Data extracted from a collection
━━━━━━━━━━━━━━━━

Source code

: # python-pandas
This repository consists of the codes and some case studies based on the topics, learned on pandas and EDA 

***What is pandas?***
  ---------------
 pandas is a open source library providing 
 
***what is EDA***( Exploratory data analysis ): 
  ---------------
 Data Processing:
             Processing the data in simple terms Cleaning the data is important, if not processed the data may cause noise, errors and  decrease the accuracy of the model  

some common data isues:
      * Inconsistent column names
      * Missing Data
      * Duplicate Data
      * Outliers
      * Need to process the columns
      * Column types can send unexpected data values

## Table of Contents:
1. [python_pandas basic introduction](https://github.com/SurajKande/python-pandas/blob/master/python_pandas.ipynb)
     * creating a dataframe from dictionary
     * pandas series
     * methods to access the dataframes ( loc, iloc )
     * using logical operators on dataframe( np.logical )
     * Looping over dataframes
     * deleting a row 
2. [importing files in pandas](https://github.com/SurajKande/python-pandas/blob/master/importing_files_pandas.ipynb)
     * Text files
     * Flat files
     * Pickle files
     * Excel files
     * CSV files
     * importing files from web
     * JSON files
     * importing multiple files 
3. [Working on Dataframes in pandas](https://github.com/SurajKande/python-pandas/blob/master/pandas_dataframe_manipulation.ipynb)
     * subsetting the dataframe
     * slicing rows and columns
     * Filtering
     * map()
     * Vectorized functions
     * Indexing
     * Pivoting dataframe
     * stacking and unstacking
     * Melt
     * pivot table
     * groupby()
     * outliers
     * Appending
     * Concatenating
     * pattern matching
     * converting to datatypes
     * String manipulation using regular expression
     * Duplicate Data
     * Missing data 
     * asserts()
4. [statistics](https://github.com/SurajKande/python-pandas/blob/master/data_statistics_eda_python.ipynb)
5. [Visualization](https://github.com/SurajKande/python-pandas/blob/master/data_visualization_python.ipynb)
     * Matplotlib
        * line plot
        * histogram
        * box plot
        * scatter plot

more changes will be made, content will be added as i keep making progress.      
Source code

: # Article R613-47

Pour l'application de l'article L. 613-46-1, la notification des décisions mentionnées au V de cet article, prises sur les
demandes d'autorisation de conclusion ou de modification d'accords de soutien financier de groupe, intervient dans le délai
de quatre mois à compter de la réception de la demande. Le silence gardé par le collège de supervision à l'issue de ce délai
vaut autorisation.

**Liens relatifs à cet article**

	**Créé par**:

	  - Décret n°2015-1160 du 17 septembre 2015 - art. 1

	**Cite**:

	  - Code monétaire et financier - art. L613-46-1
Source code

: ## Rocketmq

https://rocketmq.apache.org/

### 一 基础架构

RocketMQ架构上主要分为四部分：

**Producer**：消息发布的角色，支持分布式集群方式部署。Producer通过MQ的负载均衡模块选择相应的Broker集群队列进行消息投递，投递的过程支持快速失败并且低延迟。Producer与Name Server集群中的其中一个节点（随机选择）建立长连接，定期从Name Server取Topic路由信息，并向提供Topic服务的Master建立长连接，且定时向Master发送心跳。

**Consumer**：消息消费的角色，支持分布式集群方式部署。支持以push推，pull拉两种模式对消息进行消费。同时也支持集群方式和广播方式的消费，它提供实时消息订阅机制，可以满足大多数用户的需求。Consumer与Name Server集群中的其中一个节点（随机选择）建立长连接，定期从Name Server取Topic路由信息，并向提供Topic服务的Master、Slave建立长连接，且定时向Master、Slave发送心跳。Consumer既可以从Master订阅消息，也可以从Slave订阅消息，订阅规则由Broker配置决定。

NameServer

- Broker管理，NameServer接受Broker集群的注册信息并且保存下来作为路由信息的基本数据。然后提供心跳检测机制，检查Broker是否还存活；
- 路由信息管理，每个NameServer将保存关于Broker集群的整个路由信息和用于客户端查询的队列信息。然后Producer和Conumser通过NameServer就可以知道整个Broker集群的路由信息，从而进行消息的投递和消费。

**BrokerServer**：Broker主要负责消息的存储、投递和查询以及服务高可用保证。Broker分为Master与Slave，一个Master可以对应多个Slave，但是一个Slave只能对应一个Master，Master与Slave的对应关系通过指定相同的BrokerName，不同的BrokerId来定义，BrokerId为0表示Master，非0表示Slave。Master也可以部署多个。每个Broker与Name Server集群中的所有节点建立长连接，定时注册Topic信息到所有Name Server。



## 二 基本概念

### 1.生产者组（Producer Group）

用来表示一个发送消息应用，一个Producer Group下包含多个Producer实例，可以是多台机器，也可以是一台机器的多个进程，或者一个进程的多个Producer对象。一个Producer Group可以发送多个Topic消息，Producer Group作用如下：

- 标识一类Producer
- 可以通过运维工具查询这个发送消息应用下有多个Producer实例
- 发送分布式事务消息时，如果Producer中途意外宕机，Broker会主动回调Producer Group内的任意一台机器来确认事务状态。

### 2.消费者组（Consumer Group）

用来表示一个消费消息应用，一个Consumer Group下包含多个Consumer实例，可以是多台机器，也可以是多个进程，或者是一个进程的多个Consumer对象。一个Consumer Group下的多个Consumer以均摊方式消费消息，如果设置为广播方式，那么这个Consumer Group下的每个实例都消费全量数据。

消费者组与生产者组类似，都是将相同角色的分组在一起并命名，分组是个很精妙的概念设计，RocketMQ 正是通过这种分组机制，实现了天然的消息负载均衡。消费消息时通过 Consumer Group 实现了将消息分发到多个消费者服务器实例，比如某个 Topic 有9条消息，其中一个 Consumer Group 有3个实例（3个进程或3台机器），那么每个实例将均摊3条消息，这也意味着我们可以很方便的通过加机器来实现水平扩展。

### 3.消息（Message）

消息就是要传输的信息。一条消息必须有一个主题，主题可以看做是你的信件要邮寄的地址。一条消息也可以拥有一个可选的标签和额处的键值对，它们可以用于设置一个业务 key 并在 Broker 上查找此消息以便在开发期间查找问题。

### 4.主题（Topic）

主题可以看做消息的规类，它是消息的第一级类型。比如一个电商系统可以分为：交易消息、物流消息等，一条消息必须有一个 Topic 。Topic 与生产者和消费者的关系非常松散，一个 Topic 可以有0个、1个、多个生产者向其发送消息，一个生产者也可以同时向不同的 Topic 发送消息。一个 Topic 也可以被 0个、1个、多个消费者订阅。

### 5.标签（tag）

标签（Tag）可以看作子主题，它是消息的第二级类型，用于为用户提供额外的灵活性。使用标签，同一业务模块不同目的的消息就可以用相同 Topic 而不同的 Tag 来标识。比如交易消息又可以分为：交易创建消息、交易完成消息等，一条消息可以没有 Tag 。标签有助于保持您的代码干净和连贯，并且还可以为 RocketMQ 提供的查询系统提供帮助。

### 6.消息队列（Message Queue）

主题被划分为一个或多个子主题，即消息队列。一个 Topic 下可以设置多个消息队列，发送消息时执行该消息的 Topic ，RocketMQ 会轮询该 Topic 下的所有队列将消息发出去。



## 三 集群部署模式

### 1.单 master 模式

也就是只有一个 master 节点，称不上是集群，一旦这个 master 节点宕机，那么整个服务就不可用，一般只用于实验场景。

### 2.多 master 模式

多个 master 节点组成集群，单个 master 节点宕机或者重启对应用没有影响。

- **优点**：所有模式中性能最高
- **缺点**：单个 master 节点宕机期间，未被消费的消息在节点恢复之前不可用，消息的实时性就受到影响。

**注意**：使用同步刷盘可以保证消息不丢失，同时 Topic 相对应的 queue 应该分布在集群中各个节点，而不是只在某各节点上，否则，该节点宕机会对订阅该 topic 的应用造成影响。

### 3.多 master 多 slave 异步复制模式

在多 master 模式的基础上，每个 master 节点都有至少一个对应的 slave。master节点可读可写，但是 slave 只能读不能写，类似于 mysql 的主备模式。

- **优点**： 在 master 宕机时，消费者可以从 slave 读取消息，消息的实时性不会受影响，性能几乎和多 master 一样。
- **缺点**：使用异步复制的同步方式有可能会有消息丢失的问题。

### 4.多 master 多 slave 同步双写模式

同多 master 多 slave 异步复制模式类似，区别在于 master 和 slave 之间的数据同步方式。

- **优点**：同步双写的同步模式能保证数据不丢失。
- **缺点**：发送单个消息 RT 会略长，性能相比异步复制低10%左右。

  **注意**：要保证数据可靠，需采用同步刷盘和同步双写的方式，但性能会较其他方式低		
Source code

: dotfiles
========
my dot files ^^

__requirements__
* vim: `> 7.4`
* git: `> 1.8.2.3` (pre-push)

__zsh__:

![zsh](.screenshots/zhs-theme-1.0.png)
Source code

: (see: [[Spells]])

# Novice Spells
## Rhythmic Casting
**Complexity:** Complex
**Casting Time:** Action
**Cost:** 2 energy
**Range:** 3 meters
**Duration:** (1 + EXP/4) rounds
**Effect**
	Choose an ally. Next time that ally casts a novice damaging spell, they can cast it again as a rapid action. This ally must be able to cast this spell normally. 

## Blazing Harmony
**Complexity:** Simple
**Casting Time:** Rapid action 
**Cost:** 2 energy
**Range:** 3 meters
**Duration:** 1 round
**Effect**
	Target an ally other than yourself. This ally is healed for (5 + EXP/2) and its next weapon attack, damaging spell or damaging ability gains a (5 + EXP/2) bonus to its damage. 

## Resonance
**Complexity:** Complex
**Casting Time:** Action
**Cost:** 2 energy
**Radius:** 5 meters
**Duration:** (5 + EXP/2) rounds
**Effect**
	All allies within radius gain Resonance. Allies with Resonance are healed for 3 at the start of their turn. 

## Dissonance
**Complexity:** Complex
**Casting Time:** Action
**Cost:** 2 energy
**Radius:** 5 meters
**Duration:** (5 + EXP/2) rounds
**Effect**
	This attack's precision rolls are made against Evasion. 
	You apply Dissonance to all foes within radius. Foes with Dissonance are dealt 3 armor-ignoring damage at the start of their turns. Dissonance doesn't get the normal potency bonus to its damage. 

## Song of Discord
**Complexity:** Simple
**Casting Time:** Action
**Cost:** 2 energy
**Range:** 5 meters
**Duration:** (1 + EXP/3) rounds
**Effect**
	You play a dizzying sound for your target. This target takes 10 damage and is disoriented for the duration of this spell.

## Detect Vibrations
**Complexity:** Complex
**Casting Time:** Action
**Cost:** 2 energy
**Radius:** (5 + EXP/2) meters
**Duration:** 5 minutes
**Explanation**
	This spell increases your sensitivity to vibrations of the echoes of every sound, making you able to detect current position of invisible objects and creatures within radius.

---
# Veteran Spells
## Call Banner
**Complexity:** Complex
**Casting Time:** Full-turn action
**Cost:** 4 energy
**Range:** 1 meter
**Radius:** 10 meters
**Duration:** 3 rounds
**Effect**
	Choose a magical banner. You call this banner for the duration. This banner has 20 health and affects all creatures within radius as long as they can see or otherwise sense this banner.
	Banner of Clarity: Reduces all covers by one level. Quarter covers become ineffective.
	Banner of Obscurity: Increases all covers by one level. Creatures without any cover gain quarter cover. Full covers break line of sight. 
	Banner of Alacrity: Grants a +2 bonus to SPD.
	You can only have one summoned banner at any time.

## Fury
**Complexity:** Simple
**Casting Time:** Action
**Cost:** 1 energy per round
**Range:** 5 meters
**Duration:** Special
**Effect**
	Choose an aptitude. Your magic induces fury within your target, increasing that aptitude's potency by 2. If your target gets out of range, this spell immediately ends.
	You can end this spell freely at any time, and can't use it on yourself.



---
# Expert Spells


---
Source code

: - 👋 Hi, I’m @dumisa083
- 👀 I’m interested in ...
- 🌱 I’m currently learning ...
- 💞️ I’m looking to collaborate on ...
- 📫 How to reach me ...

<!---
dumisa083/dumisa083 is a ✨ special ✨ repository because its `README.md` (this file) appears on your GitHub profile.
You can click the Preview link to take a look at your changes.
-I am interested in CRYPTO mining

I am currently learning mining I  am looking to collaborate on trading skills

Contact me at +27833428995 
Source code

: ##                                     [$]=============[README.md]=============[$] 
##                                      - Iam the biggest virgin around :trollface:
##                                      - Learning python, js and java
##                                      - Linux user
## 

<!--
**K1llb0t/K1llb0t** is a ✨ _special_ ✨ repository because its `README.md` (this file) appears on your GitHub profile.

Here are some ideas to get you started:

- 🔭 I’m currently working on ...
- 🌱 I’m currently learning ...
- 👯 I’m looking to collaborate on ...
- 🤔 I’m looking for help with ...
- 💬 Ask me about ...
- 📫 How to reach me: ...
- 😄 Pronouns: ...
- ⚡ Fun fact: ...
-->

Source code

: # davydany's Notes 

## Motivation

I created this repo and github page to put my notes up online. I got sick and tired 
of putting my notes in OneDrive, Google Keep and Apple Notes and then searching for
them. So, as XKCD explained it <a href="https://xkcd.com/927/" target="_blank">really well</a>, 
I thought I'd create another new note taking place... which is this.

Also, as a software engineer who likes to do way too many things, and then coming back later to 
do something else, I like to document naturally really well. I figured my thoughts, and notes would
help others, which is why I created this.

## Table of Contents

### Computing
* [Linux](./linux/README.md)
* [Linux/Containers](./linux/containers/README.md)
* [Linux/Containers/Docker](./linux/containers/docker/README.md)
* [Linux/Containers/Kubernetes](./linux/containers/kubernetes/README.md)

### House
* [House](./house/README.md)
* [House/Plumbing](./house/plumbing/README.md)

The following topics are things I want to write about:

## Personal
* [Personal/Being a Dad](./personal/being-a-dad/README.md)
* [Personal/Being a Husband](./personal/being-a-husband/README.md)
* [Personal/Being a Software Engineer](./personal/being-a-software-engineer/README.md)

━━━━━━━━━━━━━━━━

The line with "rows and columns" marks the end; reproduce exactly every line from the start of the entries up to it, that line included.

(Answer box)
Source code

: # python-pandas
This repository consists of the codes and some case studies based on the topics, learned on pandas and EDA 

***What is pandas?***
  ---------------
 pandas is a open source library providing 
 
***what is EDA***( Exploratory data analysis ): 
  ---------------
 Data Processing:
             Processing the data in simple terms Cleaning the data is important, if not processed the data may cause noise, errors and  decrease the accuracy of the model  

some common data isues:
      * Inconsistent column names
      * Missing Data
      * Duplicate Data
      * Outliers
      * Need to process the columns
      * Column types can send unexpected data values

## Table of Contents:
1. [python_pandas basic introduction](https://github.com/SurajKande/python-pandas/blob/master/python_pandas.ipynb)
     * creating a dataframe from dictionary
     * pandas series
     * methods to access the dataframes ( loc, iloc )
     * using logical operators on dataframe( np.logical )
     * Looping over dataframes
     * deleting a row 
2. [importing files in pandas](https://github.com/SurajKande/python-pandas/blob/master/importing_files_pandas.ipynb)
     * Text files
     * Flat files
     * Pickle files
     * Excel files
     * CSV files
     * importing files from web
     * JSON files
     * importing multiple files 
3. [Working on Dataframes in pandas](https://github.com/SurajKande/python-pandas/blob/master/pandas_dataframe_manipulation.ipynb)
     * subsetting the dataframe
     * slicing rows and columns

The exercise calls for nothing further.